Fill unwanted holes and crevices. Use a putty knife to fill each hole with wood or auto-body filler; let dry. Mound wood putty over the hole. Let dry; sand flat. If you replace the handles with knobs, fill in one of the two holes in each door.
Sand all surfaces, covering appliances, counters, and open doorways with plastic sheeting and lining the floor with kraft paper. Use a random orbital sander on flat surfaces, following the wood's grain; sand grooves and edges by hand with fine-grit sandpaper. Work on drawers and door in the garage or basement to keep dust out of the kitchen.
Wipe down all surfaces with a tack cloth, which is treated with a sticky varnish to remove dust and other particles.
Prime all surfaces to create a uniform base for the paint color. Start with the cabinet frames (the sooner they're done, the sooner you can use them again). Make long, steady brush strokes going with the wood's grain. Run a wide, dry brush over the wet surface to even out brush marks. For doors and drawers, prime grooves first, then flat surfaces. Finish with the edges (horizontals then verticals). Let dry, and prime the doors' backs.
Add molding to the cabinets for a finished look. Amy attached a cornice at the top and 1-by-2s and shelf-edge molding along the bottom.

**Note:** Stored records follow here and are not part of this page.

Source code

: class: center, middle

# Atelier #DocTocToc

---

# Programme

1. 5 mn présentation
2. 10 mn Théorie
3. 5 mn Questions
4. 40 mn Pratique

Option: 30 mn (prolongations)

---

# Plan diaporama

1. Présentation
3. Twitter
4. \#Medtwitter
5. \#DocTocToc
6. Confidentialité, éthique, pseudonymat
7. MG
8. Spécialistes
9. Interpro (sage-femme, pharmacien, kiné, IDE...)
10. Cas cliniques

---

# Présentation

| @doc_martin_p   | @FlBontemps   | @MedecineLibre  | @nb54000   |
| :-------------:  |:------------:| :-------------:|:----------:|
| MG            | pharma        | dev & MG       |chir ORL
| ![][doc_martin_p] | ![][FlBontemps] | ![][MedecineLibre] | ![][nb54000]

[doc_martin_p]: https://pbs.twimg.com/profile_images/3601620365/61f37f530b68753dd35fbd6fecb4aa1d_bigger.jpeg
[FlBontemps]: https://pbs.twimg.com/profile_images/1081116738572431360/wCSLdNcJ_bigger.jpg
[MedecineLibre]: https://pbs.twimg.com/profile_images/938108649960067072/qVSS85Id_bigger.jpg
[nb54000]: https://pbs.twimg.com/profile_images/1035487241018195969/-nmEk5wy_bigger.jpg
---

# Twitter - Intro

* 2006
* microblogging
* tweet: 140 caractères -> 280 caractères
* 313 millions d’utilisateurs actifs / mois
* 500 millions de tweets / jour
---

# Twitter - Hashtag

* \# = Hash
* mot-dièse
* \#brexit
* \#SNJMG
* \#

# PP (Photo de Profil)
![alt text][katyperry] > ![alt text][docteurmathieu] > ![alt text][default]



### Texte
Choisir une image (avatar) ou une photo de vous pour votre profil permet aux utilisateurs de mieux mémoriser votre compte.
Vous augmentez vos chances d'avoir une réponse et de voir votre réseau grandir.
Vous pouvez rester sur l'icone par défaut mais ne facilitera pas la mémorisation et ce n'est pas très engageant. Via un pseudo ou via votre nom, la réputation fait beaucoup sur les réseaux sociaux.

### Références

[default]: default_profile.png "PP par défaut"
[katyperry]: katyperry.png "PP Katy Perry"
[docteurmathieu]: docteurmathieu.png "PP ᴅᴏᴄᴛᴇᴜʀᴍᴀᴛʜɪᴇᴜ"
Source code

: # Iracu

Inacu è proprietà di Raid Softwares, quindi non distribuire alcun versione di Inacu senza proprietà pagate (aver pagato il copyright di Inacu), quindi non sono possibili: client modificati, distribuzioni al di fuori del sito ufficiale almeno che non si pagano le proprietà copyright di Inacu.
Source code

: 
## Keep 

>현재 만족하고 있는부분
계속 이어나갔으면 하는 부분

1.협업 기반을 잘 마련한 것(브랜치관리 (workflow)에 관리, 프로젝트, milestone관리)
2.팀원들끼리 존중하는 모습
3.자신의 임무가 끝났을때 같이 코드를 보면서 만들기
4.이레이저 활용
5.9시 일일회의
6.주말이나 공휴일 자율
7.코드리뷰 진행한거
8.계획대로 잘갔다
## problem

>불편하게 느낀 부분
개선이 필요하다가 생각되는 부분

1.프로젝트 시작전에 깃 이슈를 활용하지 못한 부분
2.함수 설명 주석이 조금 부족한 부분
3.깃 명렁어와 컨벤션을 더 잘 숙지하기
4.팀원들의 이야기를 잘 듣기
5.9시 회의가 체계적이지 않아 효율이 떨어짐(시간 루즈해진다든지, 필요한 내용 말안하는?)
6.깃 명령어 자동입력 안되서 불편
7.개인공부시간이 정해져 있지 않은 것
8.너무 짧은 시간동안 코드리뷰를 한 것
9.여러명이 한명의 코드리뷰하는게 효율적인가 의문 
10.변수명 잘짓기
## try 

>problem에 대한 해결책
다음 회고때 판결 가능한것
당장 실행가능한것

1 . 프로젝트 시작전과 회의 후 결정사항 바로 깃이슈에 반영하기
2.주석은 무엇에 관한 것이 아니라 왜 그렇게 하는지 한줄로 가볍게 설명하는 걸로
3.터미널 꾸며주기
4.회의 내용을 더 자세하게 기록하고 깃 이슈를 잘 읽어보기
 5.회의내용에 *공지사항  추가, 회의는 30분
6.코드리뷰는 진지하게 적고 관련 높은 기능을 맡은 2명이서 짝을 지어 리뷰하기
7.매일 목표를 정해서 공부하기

When all of the molding is in place and primed, the cabinet frames are ready for printing.
Design a built-in shelf to create additional storage or display space under the smaller cabinets typically found over the sink. Amy added a recessed shelf over her sink.
Paint the doors, drawers, and cabinet frames. Amy used an oil-based formula. It takes longer to dry than water-based paint, but it wears well and is easy to clean. Apply two coats, using the same technique that was described for priming in step 7.
Dry and touch up the doors, resting them top-down (on their least visible surface when reinstalled) on two strips of wood and leaning against a wall. Once the cabinets are painted, reinstall the doors and drawers with their new hardware. Empty your storage bins, putting everything back where it belongs.